2024年、インディーゲームの今後はどうなる?
著者:加藤賢治(SQOOL代表 兼 編集長)
新年あけましておめでとうございます。
今年もゲームに関する様々な情報をお届けしてまいりますので、どうぞよろしくお願いします。
さて、今年1つ目の記事では「インディーゲーム」についてお話ししたいと思います。
「インディーゲーム」という言葉は数年前から色々なメディアやSNSに登場していますので、聞いたことがある方も多いのではないでしょうか。
インディーゲームは儲かる!
これからはインディーゲームの時代!
と言われたりもしますが、その実態はどうなのでしょうか
まず、はじめにインディーゲームとは何でしょうか。
インディーゲームの「インディー」とは、独立を意味する「independence」から派生した言葉で、従ってインディーゲームとは本来は「独立系のゲーム」という意味になります。つまりインディーゲームとは、大手に属さず小規模なチームや個人によって独自に開発されたゲームを意味します
ただ実際には「インディーゲーム」の定義は曖昧です
開発人数や、資金状況、あるいはタイトルに独自性があるかどうかなど、人によって色々な切り口でインディーゲームというものを定義しているのが現状で、その定義をめぐってSNSなどで定期的に議論が巻き起こっています。
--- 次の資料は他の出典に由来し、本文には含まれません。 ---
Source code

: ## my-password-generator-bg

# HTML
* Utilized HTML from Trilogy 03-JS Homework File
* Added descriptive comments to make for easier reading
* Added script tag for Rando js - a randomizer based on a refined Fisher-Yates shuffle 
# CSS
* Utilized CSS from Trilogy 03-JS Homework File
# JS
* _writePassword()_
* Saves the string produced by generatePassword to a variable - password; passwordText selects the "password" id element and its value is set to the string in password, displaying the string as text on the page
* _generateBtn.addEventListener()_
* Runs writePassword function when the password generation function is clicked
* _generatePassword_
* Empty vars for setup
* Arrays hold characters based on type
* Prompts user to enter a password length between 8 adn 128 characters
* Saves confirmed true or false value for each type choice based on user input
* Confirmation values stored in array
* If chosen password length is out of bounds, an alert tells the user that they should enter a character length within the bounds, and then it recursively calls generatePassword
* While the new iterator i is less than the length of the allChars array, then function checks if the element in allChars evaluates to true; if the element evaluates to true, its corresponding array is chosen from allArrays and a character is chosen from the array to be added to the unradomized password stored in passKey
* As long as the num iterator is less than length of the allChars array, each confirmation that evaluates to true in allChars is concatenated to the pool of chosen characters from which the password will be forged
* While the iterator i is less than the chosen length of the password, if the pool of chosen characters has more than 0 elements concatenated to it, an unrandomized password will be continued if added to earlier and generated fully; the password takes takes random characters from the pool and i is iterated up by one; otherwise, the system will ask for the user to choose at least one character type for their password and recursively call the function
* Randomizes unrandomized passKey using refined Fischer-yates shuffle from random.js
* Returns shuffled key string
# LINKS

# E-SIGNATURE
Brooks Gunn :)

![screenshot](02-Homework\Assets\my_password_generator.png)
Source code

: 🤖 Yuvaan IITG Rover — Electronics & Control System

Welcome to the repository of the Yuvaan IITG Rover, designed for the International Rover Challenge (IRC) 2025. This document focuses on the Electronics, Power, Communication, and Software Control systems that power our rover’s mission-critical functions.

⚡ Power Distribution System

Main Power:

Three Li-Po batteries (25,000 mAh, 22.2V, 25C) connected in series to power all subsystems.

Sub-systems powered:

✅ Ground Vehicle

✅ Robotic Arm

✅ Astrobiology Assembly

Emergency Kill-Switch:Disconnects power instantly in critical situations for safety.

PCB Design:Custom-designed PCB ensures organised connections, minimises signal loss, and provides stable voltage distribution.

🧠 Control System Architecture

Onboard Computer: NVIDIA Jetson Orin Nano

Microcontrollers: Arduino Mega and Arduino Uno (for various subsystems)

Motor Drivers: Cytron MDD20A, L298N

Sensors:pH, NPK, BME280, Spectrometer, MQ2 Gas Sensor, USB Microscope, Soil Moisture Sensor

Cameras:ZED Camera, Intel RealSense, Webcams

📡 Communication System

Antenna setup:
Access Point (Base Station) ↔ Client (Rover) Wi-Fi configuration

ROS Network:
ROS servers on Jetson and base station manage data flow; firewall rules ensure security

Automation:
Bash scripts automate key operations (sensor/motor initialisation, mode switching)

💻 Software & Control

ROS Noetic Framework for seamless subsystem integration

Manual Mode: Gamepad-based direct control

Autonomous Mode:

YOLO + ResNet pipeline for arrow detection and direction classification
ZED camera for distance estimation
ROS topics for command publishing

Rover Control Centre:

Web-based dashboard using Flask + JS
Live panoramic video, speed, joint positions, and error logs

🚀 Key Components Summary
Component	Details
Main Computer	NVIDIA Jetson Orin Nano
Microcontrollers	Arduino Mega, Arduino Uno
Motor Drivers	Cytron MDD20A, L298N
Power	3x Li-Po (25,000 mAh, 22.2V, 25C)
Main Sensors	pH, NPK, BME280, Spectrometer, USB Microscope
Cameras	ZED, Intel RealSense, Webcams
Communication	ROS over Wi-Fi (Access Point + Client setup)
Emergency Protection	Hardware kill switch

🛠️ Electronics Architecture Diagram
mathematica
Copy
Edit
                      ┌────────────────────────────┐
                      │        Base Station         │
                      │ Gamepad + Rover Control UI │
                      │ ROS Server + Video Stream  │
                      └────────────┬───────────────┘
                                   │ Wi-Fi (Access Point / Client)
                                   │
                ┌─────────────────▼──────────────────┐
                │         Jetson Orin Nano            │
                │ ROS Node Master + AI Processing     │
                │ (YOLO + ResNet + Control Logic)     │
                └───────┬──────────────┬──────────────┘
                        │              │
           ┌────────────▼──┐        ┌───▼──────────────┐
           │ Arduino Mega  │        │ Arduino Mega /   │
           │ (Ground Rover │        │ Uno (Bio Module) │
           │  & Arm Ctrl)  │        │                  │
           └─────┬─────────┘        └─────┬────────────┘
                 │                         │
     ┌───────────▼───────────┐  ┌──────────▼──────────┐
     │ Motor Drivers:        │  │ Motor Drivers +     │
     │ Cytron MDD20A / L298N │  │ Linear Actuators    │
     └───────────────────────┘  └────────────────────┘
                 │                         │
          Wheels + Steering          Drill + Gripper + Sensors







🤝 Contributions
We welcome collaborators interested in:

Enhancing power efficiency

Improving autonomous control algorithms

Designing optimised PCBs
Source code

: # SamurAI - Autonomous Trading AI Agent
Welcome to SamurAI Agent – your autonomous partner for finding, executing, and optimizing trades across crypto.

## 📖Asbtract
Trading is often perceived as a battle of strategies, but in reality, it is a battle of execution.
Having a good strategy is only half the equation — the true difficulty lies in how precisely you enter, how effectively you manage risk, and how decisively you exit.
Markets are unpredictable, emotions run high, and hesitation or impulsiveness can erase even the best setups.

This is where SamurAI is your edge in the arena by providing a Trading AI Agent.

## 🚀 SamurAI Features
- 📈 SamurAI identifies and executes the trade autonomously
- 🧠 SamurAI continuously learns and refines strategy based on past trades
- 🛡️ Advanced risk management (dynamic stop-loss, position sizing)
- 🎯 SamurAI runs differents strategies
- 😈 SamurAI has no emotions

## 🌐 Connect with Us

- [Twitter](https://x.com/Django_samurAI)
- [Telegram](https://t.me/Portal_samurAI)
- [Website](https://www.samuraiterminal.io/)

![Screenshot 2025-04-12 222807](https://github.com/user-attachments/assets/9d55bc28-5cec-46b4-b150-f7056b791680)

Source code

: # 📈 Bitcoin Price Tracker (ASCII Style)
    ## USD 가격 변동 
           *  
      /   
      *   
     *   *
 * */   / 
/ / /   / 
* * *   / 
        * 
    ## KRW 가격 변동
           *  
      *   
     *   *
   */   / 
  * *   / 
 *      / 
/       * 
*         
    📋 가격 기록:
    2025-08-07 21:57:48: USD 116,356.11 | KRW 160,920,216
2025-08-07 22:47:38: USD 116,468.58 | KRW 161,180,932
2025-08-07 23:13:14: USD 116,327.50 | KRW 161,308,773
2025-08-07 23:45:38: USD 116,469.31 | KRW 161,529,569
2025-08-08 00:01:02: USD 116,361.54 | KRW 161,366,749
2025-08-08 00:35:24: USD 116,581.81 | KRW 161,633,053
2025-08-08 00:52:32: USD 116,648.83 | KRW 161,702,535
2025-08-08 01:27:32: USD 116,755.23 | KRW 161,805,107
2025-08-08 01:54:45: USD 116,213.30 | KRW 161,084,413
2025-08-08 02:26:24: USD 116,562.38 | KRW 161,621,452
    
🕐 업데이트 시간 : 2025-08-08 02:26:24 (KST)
例えば昨年「The Game Awards 2023」のインディーゲーム部門にノミネートされた「デイヴ・ザ・ダイバー」というゲームがありますが、これは大企業であるNEXON内で開発されたということで、インディーゲームと呼んで良いのか否かという議論が勃発しました。
同様の議論は日本でもよく起きていまして、去年大手ゲーム企業のバンダイナムコがインディーゲーム開発スタジオ「ぎゃースタジオ」を立ち上げましたが、そもそもバンナムが立ち上げた時点でインディーではないのでは?という議論が巻き起こりました。
他にもGoogle Japanが毎年開催している「Google INDIE GAME Festival」というゲームイベントでも受賞ゲームに対して、開発企業が大企業から数億円の出資を受けていたため「インディーゲムではないのでは?」という話が出たことがあります。
このように、インディーゲームとは、というテーマは日本でも折につけてあれやこれやと議論されているわけです。
とはいえ、個人を含めた小規模な事業者によるゲーム開発の可能性が世界的に注目を集めていて、その分野が着実に成長しているのも事実です。
さてここからがようやく本題ですが、ではインディーゲームはなぜ注目されているのでしょうか。そして「儲かる!」というイメージは事実なのでしょうか。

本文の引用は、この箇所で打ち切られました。